Congenital Adrenal Hyperplasia (CAH)
Congenital Adrenal Hyperplasia (CAH) is a group of inherited autosomal recessive disorders that disrupt the adrenal gland’s production of cortisol. The most common cause in the UK is a deficiency of the 21-hydroxylase enzyme, which accounts for over 90% of cases. The condition is now included in the newborn screening programme to allow for early detection and management.
Pathophysiology
Cortisol deficiency leads to a lack of negative feedback on the pituitary gland, which causes an overproduction of adrenocorticotropic hormone (ACTH). The high ACTH levels stimulate the adrenal cortex to produce excessive amounts of intermediate metabolites. In 21-hydroxylase deficiency, these metabolites are diverted into the androgen pathway, leading to an overproduction of androgens. In the most severe form, there is also a deficiency of the mineralocorticoid, aldosterone.
Clinical Presentation
Classical CAH: This is the most severe form and is often detected in the newborn period.

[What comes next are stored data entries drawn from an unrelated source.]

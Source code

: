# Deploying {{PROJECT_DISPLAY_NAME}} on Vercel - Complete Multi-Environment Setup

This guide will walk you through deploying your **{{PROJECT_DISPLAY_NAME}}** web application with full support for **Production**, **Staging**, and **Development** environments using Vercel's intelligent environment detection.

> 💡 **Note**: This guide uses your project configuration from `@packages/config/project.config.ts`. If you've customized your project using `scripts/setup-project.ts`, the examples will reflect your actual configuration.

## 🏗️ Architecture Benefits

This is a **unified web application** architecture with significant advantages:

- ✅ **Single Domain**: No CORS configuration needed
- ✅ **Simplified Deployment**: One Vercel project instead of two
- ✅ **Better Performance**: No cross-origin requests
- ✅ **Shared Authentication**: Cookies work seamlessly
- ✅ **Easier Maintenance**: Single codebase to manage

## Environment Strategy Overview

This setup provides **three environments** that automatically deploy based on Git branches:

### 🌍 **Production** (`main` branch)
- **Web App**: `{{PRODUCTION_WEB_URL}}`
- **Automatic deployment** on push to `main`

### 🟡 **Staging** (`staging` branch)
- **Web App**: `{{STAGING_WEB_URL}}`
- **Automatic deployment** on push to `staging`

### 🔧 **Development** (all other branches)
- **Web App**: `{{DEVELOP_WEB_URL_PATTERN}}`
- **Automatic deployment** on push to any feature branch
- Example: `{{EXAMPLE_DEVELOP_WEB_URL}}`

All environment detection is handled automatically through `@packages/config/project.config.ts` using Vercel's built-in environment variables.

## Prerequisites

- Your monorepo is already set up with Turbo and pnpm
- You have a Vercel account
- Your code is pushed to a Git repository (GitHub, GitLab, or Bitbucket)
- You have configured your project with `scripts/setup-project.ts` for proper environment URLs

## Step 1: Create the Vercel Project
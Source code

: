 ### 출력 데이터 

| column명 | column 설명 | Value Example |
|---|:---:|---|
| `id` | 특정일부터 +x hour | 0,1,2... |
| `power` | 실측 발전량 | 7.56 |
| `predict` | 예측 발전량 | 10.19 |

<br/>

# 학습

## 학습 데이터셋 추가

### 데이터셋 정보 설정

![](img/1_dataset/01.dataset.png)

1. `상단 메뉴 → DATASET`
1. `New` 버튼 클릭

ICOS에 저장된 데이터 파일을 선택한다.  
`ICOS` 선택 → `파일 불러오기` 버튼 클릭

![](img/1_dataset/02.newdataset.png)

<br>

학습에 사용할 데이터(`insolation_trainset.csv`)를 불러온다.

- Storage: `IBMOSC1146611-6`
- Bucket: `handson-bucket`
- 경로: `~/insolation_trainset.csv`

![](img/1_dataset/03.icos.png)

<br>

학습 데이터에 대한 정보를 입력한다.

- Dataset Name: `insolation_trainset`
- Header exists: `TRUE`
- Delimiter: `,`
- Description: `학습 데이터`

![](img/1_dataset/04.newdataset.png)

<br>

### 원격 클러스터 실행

Salt-wasting form: This affects approximately 75% of those with classical CAH. It presents acutely within the first two weeks of life with a hypovolemic crisis due to combined cortisol and aldosterone deficiency. Infants present with poor feeding, vomiting, dehydration, hypotension, hyponatraemia, and hyperkalaemia.
Simple virilising form: These infants have enough aldosterone to prevent a salt-wasting crisis but have an excess of androgens.
Non-Classical CAH: A milder form that can be asymptomatic or present later in childhood or adulthood with signs of androgen excess, such as premature pubic hair, hirsutism, or irregular periods.
Diagnosis
Early diagnosis is crucial to prevent a life-threatening adrenal crisis.
Newborn Screening: All UK newborn blood spot screening includes a test for CAH by measuring 17-hydroxyprogesterone (17-OHP), which is markedly elevated in 21-hydroxylase deficiency.
Initial Investigations: If an infant presents with a suspected adrenal crisis, immediate tests include:
U&Es: To check for hyponatraemia and hyperkalaemia.
Blood Glucose: To check for hypoglycaemia.
Blood Gas: To check for metabolic acidosis.
Confirmatory Tests: Serum 17-OHP, androstenedione, and testosterone levels will be elevated. A karyotype is essential to determine the child’s genetic sex, especially in the presence of ambiguous genitalia.
Management
Acute Adrenal Crisis: This is a medical emergency.
Resuscitation: The infant should be resuscitated with IV fluids to correct hypovolaemic shock.
Hormone Replacement: Give stress doses of hydrocortisone immediately, followed by mineralocorticoid replacement.
Long-Term Management:
Glucocorticoid Replacement: This is the cornerstone of management. Hydrocortisone is given 3 times a day. The dose must be increased during periods of stress, such as fever, surgery, or other illnesses.
Mineralocorticoid Replacement: Patients with the salt-wasting form require a mineralocorticoid, fludrocortisone, to maintain electrolyte balance.
Parental Education: Parents must be educated on the “sick day rules” and have an emergency plan in place to prevent an adrenal crisis.